Dieser Satz, ob er so gesagt wurde oder nicht, ist hochproblematisch und gehört nicht in den Geschichtsunterricht. Wir wollen, dass sich die Schüler eine eigene kritische Meinung bilden. Was in der Debatte über Stendal leider immer untergeht: Diese Schule hat sich einen Zeitzeugen eingeladen, einen nicht bequemen Zeitzeugen, der seine Sicht auf die DDR vermittelt. Das ist ein guter Aufhänger für eine Debatte im Unterricht. Ich will den Lehrerinnen und Lehrern auch Mut machen, ihre eigene DDR-Geschichte ins Gespräch zu bringen und kritisch zu beleuchten. So etwas wird von Jugendlichen sehr honoriert.

Da müsste mancher eigene Irrtümer einräumen, vielleicht sogar eigenes Scheitern.
Ich weiß nicht, ob man von Erfolg und Scheitern, von Gewinnern und Verlierern sprechen sollte. Das Leben ist ein Prozess mit vielen Einsichten und Erkenntnissen, auch Brüchen.

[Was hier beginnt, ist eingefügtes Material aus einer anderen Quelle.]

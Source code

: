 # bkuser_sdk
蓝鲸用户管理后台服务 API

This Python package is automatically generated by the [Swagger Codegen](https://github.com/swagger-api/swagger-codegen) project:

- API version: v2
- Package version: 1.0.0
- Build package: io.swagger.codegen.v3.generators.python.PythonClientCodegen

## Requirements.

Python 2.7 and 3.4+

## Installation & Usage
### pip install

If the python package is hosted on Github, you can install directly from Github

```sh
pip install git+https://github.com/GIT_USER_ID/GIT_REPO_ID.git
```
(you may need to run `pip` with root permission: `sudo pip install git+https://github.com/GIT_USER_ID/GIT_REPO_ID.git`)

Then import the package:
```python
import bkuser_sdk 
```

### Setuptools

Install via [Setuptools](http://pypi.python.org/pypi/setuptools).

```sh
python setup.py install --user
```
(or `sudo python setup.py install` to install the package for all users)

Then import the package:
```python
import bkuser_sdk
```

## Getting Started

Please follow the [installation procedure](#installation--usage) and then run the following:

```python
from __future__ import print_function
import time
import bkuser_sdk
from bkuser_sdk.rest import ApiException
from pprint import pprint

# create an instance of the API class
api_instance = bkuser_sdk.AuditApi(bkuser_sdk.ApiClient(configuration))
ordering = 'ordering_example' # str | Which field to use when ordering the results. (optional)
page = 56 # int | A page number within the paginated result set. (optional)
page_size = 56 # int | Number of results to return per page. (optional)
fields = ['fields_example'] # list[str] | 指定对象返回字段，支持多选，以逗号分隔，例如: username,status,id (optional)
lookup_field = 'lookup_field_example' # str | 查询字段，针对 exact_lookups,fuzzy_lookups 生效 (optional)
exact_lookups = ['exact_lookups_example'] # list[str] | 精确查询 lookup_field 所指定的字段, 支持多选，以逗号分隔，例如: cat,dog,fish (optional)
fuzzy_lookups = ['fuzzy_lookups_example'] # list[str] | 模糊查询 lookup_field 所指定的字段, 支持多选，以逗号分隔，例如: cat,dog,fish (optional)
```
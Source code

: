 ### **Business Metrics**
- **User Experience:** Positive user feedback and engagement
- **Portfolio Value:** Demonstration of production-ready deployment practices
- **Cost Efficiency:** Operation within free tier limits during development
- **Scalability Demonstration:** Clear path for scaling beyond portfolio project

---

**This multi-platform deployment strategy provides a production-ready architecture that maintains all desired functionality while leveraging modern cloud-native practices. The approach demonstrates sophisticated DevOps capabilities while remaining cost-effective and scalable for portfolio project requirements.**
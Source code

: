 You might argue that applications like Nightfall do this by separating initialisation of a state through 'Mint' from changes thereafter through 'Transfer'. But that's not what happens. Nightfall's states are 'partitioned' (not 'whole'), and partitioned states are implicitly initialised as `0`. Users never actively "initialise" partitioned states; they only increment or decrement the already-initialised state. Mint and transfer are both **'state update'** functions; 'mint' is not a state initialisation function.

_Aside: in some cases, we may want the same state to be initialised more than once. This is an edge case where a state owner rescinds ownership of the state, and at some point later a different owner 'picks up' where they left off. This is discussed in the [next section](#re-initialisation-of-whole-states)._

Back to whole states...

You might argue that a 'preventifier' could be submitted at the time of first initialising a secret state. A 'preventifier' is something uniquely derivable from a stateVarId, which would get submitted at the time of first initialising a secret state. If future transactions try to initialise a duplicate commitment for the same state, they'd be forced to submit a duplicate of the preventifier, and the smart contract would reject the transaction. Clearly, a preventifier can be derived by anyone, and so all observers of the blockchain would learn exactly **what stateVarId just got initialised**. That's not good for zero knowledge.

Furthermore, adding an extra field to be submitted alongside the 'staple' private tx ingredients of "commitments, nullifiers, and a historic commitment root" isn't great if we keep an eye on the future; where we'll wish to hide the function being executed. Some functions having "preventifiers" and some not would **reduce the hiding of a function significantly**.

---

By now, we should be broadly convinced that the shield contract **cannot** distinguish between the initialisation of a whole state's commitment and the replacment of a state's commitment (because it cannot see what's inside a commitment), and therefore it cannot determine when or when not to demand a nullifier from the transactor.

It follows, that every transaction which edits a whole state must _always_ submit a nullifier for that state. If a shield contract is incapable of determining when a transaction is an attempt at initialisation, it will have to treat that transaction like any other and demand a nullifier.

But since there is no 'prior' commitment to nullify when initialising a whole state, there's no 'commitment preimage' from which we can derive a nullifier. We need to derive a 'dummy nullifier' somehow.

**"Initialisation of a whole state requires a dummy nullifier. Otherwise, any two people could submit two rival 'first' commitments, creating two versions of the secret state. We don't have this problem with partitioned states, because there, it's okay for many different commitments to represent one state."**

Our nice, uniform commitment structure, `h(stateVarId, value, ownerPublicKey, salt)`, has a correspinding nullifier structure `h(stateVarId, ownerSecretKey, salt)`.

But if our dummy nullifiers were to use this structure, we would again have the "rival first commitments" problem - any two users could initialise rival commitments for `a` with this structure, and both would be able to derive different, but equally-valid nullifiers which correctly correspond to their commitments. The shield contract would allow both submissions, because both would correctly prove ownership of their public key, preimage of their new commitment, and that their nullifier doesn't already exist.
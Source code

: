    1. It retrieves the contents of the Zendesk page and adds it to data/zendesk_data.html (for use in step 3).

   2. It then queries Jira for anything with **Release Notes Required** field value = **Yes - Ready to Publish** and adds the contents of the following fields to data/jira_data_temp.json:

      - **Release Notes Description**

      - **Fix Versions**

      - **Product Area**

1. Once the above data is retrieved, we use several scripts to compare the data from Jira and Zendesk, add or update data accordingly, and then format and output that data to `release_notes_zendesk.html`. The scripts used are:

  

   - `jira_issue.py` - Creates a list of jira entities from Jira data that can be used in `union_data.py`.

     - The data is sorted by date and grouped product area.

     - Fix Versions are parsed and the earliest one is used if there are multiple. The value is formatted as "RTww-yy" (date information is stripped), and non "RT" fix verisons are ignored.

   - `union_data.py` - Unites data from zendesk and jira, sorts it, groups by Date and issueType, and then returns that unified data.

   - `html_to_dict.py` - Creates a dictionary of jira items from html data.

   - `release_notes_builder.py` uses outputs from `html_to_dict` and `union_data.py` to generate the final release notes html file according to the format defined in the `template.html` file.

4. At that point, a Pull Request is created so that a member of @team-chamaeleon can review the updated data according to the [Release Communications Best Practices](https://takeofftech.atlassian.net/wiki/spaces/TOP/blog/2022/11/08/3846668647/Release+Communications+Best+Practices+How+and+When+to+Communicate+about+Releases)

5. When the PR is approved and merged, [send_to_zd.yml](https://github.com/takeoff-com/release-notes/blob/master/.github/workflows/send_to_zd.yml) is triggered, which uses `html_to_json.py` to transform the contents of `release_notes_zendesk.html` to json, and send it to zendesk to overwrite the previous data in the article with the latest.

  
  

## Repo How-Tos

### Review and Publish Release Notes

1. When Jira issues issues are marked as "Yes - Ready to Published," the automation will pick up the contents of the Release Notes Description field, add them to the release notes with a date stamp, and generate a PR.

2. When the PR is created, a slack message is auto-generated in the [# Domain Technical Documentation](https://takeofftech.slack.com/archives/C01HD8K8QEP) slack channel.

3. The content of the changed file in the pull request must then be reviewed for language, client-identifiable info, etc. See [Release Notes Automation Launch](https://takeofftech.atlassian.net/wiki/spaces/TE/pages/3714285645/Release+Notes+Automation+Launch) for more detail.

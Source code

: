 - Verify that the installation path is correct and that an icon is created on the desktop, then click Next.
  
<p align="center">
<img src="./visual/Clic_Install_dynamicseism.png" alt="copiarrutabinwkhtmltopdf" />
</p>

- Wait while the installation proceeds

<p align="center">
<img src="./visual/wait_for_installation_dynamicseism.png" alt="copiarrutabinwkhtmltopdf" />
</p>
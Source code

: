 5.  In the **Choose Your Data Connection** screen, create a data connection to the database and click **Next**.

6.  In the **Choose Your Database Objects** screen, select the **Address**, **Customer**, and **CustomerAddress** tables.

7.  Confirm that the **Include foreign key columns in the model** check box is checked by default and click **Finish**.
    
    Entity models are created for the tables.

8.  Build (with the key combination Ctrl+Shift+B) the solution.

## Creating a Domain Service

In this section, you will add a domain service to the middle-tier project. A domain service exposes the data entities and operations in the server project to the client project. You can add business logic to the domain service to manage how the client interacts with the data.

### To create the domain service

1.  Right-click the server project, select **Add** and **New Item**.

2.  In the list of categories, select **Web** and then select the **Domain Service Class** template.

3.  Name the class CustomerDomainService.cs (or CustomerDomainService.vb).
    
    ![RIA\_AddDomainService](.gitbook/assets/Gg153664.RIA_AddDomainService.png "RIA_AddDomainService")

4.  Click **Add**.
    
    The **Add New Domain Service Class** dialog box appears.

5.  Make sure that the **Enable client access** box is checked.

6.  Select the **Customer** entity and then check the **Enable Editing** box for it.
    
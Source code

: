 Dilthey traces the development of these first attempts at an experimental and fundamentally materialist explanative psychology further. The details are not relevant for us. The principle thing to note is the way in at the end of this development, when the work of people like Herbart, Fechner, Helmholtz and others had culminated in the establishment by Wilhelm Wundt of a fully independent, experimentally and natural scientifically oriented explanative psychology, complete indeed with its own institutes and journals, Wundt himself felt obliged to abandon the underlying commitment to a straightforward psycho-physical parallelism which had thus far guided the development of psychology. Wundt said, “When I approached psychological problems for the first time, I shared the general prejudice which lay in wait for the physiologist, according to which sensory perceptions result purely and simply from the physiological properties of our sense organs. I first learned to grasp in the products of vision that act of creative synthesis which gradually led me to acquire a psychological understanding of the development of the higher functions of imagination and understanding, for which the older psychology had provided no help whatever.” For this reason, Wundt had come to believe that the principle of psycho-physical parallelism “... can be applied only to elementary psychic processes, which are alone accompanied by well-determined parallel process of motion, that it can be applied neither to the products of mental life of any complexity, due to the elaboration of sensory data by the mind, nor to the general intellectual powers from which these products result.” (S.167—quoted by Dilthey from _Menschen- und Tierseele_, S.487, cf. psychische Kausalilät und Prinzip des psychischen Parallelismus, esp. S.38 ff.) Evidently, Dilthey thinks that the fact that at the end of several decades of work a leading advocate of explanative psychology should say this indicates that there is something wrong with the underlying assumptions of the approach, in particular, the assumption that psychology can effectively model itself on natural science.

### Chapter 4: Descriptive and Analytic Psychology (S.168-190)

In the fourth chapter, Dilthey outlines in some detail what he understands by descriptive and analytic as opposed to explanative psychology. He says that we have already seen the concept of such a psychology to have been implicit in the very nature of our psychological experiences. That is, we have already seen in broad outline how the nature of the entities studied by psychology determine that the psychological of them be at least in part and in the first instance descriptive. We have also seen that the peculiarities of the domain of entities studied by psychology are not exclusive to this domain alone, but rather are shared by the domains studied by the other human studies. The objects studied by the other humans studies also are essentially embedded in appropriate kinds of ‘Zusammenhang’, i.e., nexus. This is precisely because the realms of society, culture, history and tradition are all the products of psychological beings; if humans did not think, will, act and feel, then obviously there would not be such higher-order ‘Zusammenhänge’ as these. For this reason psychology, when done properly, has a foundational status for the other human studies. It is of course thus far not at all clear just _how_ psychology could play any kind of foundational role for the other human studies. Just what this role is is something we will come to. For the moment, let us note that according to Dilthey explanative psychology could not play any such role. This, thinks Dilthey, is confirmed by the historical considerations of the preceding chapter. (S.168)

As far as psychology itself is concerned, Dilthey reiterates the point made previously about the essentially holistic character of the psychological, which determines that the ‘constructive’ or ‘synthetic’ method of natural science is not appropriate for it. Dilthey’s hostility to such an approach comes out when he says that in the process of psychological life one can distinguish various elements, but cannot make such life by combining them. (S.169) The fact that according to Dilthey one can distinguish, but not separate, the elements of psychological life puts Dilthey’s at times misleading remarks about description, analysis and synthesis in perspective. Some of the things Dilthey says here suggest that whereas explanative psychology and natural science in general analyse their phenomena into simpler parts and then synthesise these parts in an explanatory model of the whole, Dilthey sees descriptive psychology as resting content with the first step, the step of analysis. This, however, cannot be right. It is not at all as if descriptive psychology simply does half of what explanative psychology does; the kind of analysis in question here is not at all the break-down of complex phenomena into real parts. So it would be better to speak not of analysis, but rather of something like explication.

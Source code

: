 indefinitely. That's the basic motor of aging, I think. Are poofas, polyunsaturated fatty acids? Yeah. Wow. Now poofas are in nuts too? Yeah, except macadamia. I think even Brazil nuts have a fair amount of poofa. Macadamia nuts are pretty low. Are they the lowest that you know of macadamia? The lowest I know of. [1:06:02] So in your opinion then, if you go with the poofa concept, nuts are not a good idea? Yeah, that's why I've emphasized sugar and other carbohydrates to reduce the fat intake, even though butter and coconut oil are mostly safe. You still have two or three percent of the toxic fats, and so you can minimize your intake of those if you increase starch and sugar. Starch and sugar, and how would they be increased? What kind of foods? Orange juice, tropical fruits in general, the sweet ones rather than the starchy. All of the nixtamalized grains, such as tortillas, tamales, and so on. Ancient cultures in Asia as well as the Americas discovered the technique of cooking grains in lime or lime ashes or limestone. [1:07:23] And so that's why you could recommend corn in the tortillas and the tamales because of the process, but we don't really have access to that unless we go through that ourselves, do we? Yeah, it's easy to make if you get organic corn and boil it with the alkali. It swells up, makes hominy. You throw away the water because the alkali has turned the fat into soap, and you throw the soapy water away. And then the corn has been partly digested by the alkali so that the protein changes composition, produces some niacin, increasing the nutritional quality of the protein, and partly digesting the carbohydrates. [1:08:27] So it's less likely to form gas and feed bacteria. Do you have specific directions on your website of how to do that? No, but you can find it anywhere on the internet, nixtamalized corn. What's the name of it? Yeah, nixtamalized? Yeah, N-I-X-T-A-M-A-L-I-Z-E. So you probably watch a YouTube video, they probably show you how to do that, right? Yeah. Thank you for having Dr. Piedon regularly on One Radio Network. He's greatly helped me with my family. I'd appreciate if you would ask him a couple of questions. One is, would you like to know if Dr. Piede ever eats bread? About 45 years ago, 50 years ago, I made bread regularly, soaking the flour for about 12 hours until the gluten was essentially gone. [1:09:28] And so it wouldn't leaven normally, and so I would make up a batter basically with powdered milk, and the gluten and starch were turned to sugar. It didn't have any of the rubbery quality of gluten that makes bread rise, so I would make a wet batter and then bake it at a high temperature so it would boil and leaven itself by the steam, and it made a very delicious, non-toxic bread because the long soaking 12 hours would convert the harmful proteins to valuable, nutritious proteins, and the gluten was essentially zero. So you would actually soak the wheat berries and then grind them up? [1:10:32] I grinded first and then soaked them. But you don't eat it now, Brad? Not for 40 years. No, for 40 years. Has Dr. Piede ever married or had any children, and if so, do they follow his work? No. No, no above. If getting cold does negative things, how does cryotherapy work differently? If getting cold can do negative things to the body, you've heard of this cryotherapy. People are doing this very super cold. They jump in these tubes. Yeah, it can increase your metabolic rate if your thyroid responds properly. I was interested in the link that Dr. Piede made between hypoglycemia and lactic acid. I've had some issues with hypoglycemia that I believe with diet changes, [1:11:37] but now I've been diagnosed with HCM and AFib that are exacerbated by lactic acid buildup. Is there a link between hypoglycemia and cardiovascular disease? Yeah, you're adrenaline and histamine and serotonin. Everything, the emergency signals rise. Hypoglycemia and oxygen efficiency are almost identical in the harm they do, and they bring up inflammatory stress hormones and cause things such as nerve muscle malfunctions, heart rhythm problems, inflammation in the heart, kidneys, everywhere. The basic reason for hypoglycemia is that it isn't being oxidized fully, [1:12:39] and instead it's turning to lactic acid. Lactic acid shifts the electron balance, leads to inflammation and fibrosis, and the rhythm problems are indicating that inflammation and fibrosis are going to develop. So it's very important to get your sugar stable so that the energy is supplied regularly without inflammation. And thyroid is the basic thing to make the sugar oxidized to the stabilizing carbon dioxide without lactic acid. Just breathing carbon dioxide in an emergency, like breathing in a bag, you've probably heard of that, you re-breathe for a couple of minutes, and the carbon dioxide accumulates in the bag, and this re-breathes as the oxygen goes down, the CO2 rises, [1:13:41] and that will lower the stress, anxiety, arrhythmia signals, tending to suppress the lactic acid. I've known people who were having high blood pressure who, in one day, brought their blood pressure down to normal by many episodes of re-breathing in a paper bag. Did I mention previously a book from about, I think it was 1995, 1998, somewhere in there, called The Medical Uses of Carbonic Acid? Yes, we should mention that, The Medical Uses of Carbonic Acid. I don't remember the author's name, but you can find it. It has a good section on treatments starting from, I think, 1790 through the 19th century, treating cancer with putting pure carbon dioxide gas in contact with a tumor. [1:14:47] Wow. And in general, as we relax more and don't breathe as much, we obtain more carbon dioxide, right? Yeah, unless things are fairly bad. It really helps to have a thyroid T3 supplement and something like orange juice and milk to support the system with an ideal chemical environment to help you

Beim Gespräch in der Familie geht es selten um die Kategorien Diktatur und Demokratie, eher um private Erlebnisse. Bei vielen Schülern kommt offenbar an: In der DDR ging es uns gut. Soll die Schule das Korrektiv dazu sein?
Es braucht jedenfalls einen kritischen Blick auf unsere Geschichte. Sie kann nicht nur aus lustigen Alltags-Anekdoten bestehen, aus dem schönen Ostseeurlaub und dem Wandern im Harz. In der Schule muss es um die großen Zusammenhänge gehen: Was geschah am 17. Juni 1953? Was bedeutete "Schild und Schwert der Partei"? Was waren Massenorganisationen? Nur so kann man sich ein Bild davon machen, wie ein totalitäres Regime funktioniert hat. Heute kann ich mich zum Beispiel gegen eine Verwaltungsentscheidung zur Wehr setzen. Ich weiß, dass bei Gericht unabhängig geurteilt wird und dass das Urteil nicht schon vor dem Prozess in den Akten steht. Das alles kann ich wertschätzen, wenn ich weiß, dass es früher anders zuging.

Im Geschichtsunterricht wird die DDR erst im allerletzten Schulhalbjahr vor den Prüfungen behandelt. Ist das nicht zu spät?
Das sehe ich nicht so. Die DDR spielt ja nicht nur im Geschichtsunterricht eine Rolle, sondern sollte zum Beispiel ebenfalls in Sozialkunde oder Ethik thematisiert werden. Aber auch der chronologische Geschichtsunterricht, von den alten Römern bis zum Jahr 1989, hat eine gewisse Logik und seine Berechtigung. Man versteht die deutsche Teilung besser, wenn man um den Ausgang des Zweiten Weltkriegs weiß. Wir machen die DDR-Geschichte oft zum Prüfungsthema und signalisieren dadurch, dass das wichtiger Stoff ist. Dadurch ist sichergestellt, dass er nicht hinten runter fällt.

Parteien, die zurück zum Sozialismus wie in der DDR wollen, bekommen kaum messbare Wahlergebnisse, ein kommunistischer Umsturz steht nicht bevor. Was soll die Auseinandersetzung mit der DDR bewirken?
Es sind zentrale Dinge, die wir hier lernen müssen: Demokratie ist nichts, was vom Himmel fällt. Sie funktioniert nur, wenn viele mitmachen. Dafür müssen wir nach wie vor werben. Es ist wichtig, sich zu engagieren, für den Gemeinderat zu kandidieren, in Vereinen mitzumachen, sich fürs Gemeinwohl einzusetzen. Davon lebt die offene Gesellschaft – ein Blick auf die deutsche und ostdeutsche Vergangenheit hilft, sich das klarzumachen.